I would answer your question by saying I expect something different amongst different goods and services. I believe housing is going to deflate, and I believe rents are going to deflate as a result of the lack of equilibrium between supply and demand. I think that food prices will disinflate, and perhaps get back to near pre COVID levels. But there’s a lot of work to do with food inflation, and energy is also a tougher story that has to be determined because of where supply policies will be in the United States. Going forward, there’s a lot of electoral and political significance there. But if you look to this sort of fictitious idea of the price level—an aggregate summary of all prices—as a general price level, then I believe that we face debt and severe disinflation in the near future. And at some point, we would face deflation, that I would not want to go on record with a timeframe for.

We have been very fortunate in the United States as—besides the great financial crisis, and of course the depression before that— we’ve had very little deflation over the years. The kind of purgatory we are looking at isn’t really great, where the economy is slow with no growth, but it’s better than deflation. And even apart from negative contraction of the price level deflation, “slow with no growth” feels a lot like deflation. It exacerbates social divides. It takes away job and productive growth opportunities, and the excessive indebtedness that is responsible for this lingers, and that would be my forecast going forward.

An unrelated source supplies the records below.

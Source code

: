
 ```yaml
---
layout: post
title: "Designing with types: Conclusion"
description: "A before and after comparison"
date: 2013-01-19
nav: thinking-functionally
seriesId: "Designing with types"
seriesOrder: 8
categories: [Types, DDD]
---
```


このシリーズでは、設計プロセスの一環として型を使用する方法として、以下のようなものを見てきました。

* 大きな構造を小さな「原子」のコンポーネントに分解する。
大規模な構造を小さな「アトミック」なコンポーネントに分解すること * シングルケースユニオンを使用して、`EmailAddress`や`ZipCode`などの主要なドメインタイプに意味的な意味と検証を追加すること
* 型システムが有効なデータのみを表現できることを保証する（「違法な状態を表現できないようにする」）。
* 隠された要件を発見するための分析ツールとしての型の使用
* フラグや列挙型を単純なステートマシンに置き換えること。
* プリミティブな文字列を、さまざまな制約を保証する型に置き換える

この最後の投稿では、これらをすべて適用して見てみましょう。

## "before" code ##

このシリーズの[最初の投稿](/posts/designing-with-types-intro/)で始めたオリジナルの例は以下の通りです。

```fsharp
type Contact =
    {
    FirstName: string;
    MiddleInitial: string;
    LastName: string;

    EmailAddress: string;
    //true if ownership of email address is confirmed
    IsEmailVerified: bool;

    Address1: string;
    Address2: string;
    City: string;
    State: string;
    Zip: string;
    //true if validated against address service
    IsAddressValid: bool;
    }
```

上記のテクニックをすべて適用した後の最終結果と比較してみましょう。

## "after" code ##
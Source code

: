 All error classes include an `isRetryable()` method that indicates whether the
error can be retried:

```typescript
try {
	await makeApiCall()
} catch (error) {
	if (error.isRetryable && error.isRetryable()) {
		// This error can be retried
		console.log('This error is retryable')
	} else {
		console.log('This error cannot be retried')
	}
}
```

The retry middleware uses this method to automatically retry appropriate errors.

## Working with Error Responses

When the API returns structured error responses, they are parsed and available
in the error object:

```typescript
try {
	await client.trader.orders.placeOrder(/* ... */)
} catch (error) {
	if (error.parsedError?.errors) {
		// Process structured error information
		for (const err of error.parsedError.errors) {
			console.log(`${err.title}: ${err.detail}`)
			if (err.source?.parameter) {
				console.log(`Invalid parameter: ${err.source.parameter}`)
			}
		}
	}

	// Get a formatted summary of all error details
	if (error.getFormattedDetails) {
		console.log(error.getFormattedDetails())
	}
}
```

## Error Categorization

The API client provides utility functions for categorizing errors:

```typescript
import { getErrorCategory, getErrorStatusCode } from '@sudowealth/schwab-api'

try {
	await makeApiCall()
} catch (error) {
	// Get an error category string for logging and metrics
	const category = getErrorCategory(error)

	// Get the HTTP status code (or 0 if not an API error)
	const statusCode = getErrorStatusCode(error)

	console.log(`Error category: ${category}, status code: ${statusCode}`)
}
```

EICHER: Well, as I say, we have a lot more questions than we have time. But don't let that discourage you, or stop you from sending a question in because David is willing to stay after class as it were. And we're looking into recording a special podcast where we go much longer and get through all of them. So we are considering a special one- off or two-off, whatever we need to take care of all of the questions because I know David loves to do that. So if you have a question, do email us at feedback@worldandeverything.com. Whatever is on your mind around business, economics and finance: feedback@worldandeverything.com. Do send me a recording if you can, have you asking the question and we'll be able to hear your voice.

David Bahnson is founder managing partner and chief investment officer of the Bahnson group. His personal website is Bahnsen.com. David, we will talk to you next time. Thanks again!

BAHNSEN: Appreciate it. Thanks so much, Nick.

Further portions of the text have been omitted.